Collection de moulages en plâtre du grand tour.
(c) Galleria dei Coronari, Proantic

Au retour, le voyage avait une fonction sociale. Il constituait un élément de reconnaissance ou d’ascension sociale. Il affirmait les moyens financiers, et la culture du voyageur, avant son départ, et à son retour. Le but du voyage n’était pas d’aller voir autre chose, d’aller se forger une culture propre, mais d’aller voir ce qui devait être vu, de se forger une culture commune. L’important était de pouvoir au retour partager des anecdotes et des souvenirs. C’était pour cette raison que l’on visitait toujours les mêmes hauts lieux culturels. Le récit de voyage avait alors une fonction importante, celle de faire reconnaître cette expérience acquise et cette culture commune qui renforceraient les liens sociaux.

Bougeoir inspiré des formes de lampe à huile sous l’antiquité.. Objet du Grand Tour XIXème.
(c) Haga Baltique, Proantic.

Au cours de ces voyages, les jeunes gens achetaient, suivant leurs moyens, des pièces d’art et d’antiquités et visitaient les ruines antiques romaines, ainsi que Pompéi et Herculanum qui avaient été récemment découverts.

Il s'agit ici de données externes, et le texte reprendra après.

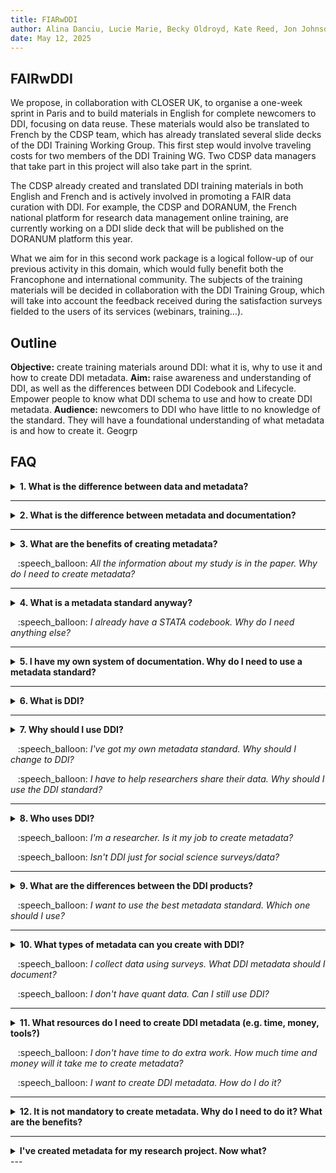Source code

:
 ```yaml
---
title: FIARwDDI
author: Alina Danciu, Lucie Marie, Becky Oldroyd, Kate Reed, Jon Johnson
date: May 12, 2025
---
```


## FAIRwDDI

We propose, in collaboration with CLOSER UK, to organise a one-week sprint in Paris and to build materials in English for complete newcomers to DDI, focusing on data reuse. These materials would also be translated to French by the CDSP team, which has already translated several slide decks of the DDI Training Working Group. This first step would involve traveling costs for two members of the DDI Training WG. Two CDSP data managers that take part in this project will also take part in the sprint. 

The CDSP already created and translated DDI training materials in both English and French and is actively involved in promoting a FAIR data curation with DDI. For example, the CDSP and DORANUM, the French national platform for research data management online training, are currently working on a DDI slide deck that will be published on the DORANUM platform this year. 

What we aim for in this second work package is a logical follow-up of our previous activity in this domain, which would fully benefit both the Francophone and international community. The  subjects of the training materials will be decided in collaboration with the DDI Training Group, which will take into account the feedback received during the satisfaction surveys fielded to the users of its services (webinars, training…). 


## Outline

**Objective:** create training materials around DDI: what it is, why to use it and how to create DDI metadata. 
**Aim:** raise awareness and understanding of DDI, as well as the differences between DDI Codebook and Lifecycle. Empower people to know what DDI schema to use and how to create DDI metadata.
**Audience:** newcomers to DDI who have little to no knowledge of the standard. They will have a foundational understanding of what metadata is and how to create it.
Geogrp

## FAQ

<details>
<summary><b>1. What is the difference between data and metadata?</b></summary>
<p></p>
Data is the primary information collected during a study, an experiment, or an observation. It aims to measure concepts by collecting data that can be represented in different ways, such as numbers, text, symbols, or pictures. <p></p>

For data to be meaningful, it needs to have related information about what it measures and how that should be interpreted - this is what metadata captures. 

_Example: the height of a human, measured to the nearest millimetres, using a stadiometer._

FAIR (Findable, Accessible, Interoperable, and Reusable) data can be made possible through structured metadata. It enables information exchange, and technical infrastructure such as persistent identifiers alongside data format information to be able to compare and combine the data itself.

</details>

---

<details>
<summary><b>2. What is the difference between metadata and documentation?</b></summary>
<p></p>

Metadata is a form of documentation that describes data - you may have heard of the phrase “data about data”. It can be used to describe high-level information about a study, such as the year it was conducted or the Principal Investigator (PI), right down to the questions asked to generate the variables.

Metadata differs from other forms of documentation, such as PDFs or STATA codebooks, because it is structured and machine-readable, using formats such as XML. In this way, metadata is more powerful than other forms of documentation as it allows people to quickly discover, understand and (re)use data.

_Example: a search engine cannot read/understand unstructured documentation. As metadata is structured and machine actionable, people can efficiently search and compare vast quantities of information without having to read individual documentation._

</details>

---

<details>
<summary><b>3. What are the benefits of creating metadata?</b><p></p>
&nbsp;&nbsp; :speech_balloon: <i>All the information about my study is in the paper. Why do I need to create metadata?</i></summary>
<p></p>

When data are described in a research paper, it may take time to find and extract the information you need to understand and reuse data, or it may be incomplete. Also, the purpose of a paper is to report the findings of a particular research question, but data can be reused to answer more research questions than the one it was originally intended to measure. When we aim to share and reuse data, another level of description is needed. Metadata provides the information needed for people to efficiently discover, understand and (re)use data, making your data go further. By maximising the potential of data, metadata creates more opportunity for data citations, secondary research and cross-study comparison. It is also helpful for your future self, to help you understand your own data in the future.

</details>

---

<details>
<summary><b>4. What is a metadata standard anyway?</b><p></p>
&nbsp;&nbsp; :speech_balloon: <i>I already have a STATA codebook. Why do I need anything else?</i></summary>
<p></p>

Metadata standards are a ready-made framework for describing the data and related information. They provide a consistent way to structure your metadata, enabling sharing and comparing across studies. While there are a few cross-discipline standards, they are often discipline specific, focusing on a particular research area.

Even within a research area, there may be different ways of saying the same thing. A standard gives a common language so there is a shared understanding.

_Example: The term **“Creator”** is used to describe the person, corporate body, or agency responsible for making the resource in several metadata standards. The **“Publisher”** is the person or organization responsible for making the resource available in its present form._

Metadata may be associated with other metadata to provide a more detailed level of information.  

_Example: **“Publisher”** can be associated with other information, such as name, role and organisation._

Metadata standards often allow the addition of other content you may want to use in your organisation but not share with others.

</details>

---

<details>
<summary><b>5. I have my own system of documentation. Why do I need to use a metadata standard?</b></summary>
<p></p>

Even if you have your own system of documentation, using a metadata standard makes your metadata more powerful. Metadata standards can increase the visibility and usability of your data, for instance within a data archive or repository. 

They make your metadata interoperable, meaning it can be exchanged with other systems and tools and compared to other people’s metadata. The more people who adopt a standard, the more powerful and effective it becomes. 

Metadata standards transform metadata from a personal filing system into a tool that can help you search, compare and preserve metadata across studies. They also save you time, as metadata standards give you a ready-made framework, telling you what to document, the metadata fields, and their allowable inputs.

</details>

---

<details>
<summary><b>6. What is DDI?</b></summary>
<p></p>

“The Data Documentation Initiative (DDI) is a suite of products that describes metadata about both quantitative and qualitative research data in the social, behavioral, economic, and health sciences. The DDI suite is a set of free standards that help you document and manage different stages of the research data lifecycle, including conceptualization, collection, process, distribution, discovery, and archiving.”

For example, DDI offers a set of controlled vocabularies commonly used in social science and other disciplines to support systems designed to identify, locate, and access data for research purposes. 
It can also be easily mapped with other standards, such as Dublin Core, to facilitate data interoperability between different repositories or systems. 
 
</details>

---

<details>
<summary><b>7. Why should I use DDI?</b> <p></p>
&nbsp;&nbsp; :speech_balloon: <i>I've got my own metadata standard. Why should I change to DDI?</i> <p></p>
&nbsp;&nbsp; :speech_balloon: <i>I have to help researchers share their data. Why should I use the DDI standard?</i></summary>
<p></p>

Using standards makes data usable to more than just the project or person that created the data. It also makes interoperability possible.

Documenting data with open standards like DDI improves consistency, integration, and quality, producing FAIR data, realizing its full potential for people, software, and machines (DDI website). 

The DDI products will allow you to document all the stages of the research process, from conceptualisation, collection, discovery and archiving. They allow you to document the data itself (example: questions, code lists, etc.). 

This will improve its trustworthiness, discoverability and reusability. You/your institution will contribute to the open science movement and join the many researchers, data scientists, data managers, archives, repositories that use DDI.

</details>

---

<details>
<summary><b>8. Who uses DDI?</b> <p></p>
&nbsp;&nbsp; :speech_balloon: <i>I'm a researcher. Is it my job to create metadata?</i> <p></p>
&nbsp;&nbsp; :speech_balloon: <i>Isn't DDI just for social science surveys/data?</i> </summary>
<p></p>

DDI is used in over 500 organisations, including archives, social and health related research organisations and national statistics agencies.  

Certain platforms or repositories will suggest researchers to use specific standards when it comes to creating metadata. For example, in France, DDI is recommended in the Passport for Open Science of the Ministry of Higher Education and Research as a standard for metadata when describing data from surveys and other observation methods in social science, behavioural science, economics and healthcare. 

Who better than you to explain the production process of your own data? 

Even though it may seem a bit technical or intimidating, metadata experts can help you to get started. Feel free to get in touch with the DDI Alliance https://ddialliance.org/request-training

</details>

---

<details>
<summary><b>9. What are the differences between the DDI products?</b><p></p>
&nbsp;&nbsp; :speech_balloon: <i>I want to use the best metadata standard. Which one should I use?</i></summary>
<p></p>

There is no ‘best’ metadata standard, as different standards are designed to address different purposes and needs. Rather than looking for the ‘best’ standard, it’s about finding the right standard for your metadata.

When finding the right standard, you need to consider: what’s the common standard used in your discipline, what metadata do you want to capture (e.g. study level information, data level information etc.), how much time and resource do you have to create and manage metadata.

</details>

---

<details>
<summary><b>10. What types of metadata can you create with DDI?</b><p></p>
&nbsp;&nbsp; :speech_balloon: <i>I collect data using surveys. What DDI metadata should I document?</i><p></p>
&nbsp;&nbsp; :speech_balloon: <i>I don't have quant data. Can I still use DDI?</i></summary>
<p></p>

The DDI standard allows you to document a variety of metadata, from high-level information about your study, to very detailed  information about questions and variables. It is up to you to decide which elements of the standard you adopt. This decision depends on the scope of your research project and the resources available to you, but some metadata is always better than none. A good starting point is to consider what information someone else would need to understand and use your data, or for you to understand and use your own data in the future.

</details>

---

<details>
<summary><b>11. What resources do I need to create DDI metadata (e.g. time, money, tools?)</b><p></p>
&nbsp;&nbsp; :speech_balloon: <i>I don't have time to do extra work. How much time and money will it take me to create metadata?</i><p></p>
&nbsp;&nbsp; :speech_balloon: <i>I want to create DDI metadata. How do I do it?</i></summary>
<p></p>

DDI is a free, openly available standard which anyone can access and use. It provides a framework and guidance on how to create open metadata. There are different tools and software you can use to create and manage this metadata, some free and some commercial. DDI provides a list of tools you could use here, which range in functionality and scope.

What tools you use, how long it will take and how much it will cost, depends on the research and what metadata you want to create. If you have a small one-off project, you may only want to capture study level information. However, if you’re working on large datasets that you are planning to repeat and share widely, you may want to capture more detailed information such as variable information.

It’s important to think about metadata from the beginning of a research project. Creating and managing metadata from the start will save time and money, so you’re not stuck retrospectively creating metadata.

</details>

---

<details>
<summary><b>12. It is not mandatory to create metadata. Why do I need to do it? What are the benefits?</b></summary>
<p></p>

While some funders and organisations require metadata, their creation is often optional. Some researchers are worried that it is a drain on time and resources. So, why do it?

Creating robust metadata actually saves you time in the long run and maximises the use of your data. Without metadata, your data ends up in a silo as it is harder to discover,understand and (re)use. Researchers waste time independently seeking or giving clarification around datasets.

Metadata allows people to compare and exchange information between different datasets. Data is easier to discover and understand, leading to more data citations, secondary research and cross-study comparison. It’s also a useful note to self, helping you organise your data and refer to it in the future.

</details>

---

<details>
<summary><b>I've created metadata for my research project. Now what?</b></summary>
<p></p>

Metadata should be created from the beginning of the research project. Using an open standard like DDI for their creation will help: 

- If you want a way to make documenting and sharing your data easier
- If you are interested in using a common documentation standard that permits Web display
- If you want to export and repurpose  your documentation to other formats and products, for example create PDF files
- DDI is a way to standardize documentation and make it interoperable. DDI uses XML to create FAIR metadata that is structured yet flexible, and not platform dependent.

</details>
---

Au retour, les jeunes gens pouvaient alors adhérer à la Société des Dilettanti, puisque la principale condition pour y entrer était d’avoir voyagé en Italie et d’avoir un intérêt pour l’art et les antiquités.

Coupe en bronze , décor à l’Antique , souvenir du Grand Tour.
(c) Le Bûcher des Vanités, Proantic

Une étape importante du voyage était la réalisation pendant leur séjour prolongé à Rome d’un portrait par l’un des peintres en vue du moment. Parmi les peintres italiens qui bénéficiaient de cette clientèle, citons Pompeo Batoni, Canaletto, et Piranèse. De nombreux peintres, graveurs et sculpteurs étrangers vivant à Rome, notamment les élèves de l’Académie de France à Rome, bénéficiaient aussi de cette pratique. Ils vendaient leurs œuvres et parfois louaient leur service en tant que guide. Il en est ainsi pour les Allemands Mengs et Maron par exemple.

Ensemble de 16 gouaches représentants des vues de Naples, Grand Tour, 19ème siècle. (c) Borrelli Antichità, Proantic

Les voyageurs les plus fortunés se faisaient peindre à côté d’un monument célèbre, d’autres achetaient des vues peintes ou gravées des monuments visités (voir Abraham-Louis-Rodolphe Ducros à Rome et à Naples). Ces souvenirs, disposés dans leurs demeures, rappelaient aux visiteurs qu’ils avaient eu le privilège de voyager aux sources du monde civilisé.

Grand Tour – Rome –
Boite ronde en écaille, dessus incrusté d’une plaque en thuya sculpté
Epoque début XIX.
(c) Galerie Jean Rey, Proantic.

La pratique du Grand Tour devint moins fréquente pendant les guerres de la Révolution et de l’Empire. Le continent proche étant interdit, les jeunes gens partirent donc plus loin, vers la Grèce et le Levant. Le Grand Tour reprit à la Restauration sans connaître toutefois la popularité du siècle précèdent.

Le Grand Tour occasionnait la publication de nombreux livres de voyage et guides dont un des premiers utilisé fut An Account of Some of the Statues, Bas-Reliefs, Drawings, and Pictures in Italy (1722), écrit par les peintres britanniques Jonathan Richardson (1665-1745) et son fils Jonathan Richardson le Jeune (1694-1771).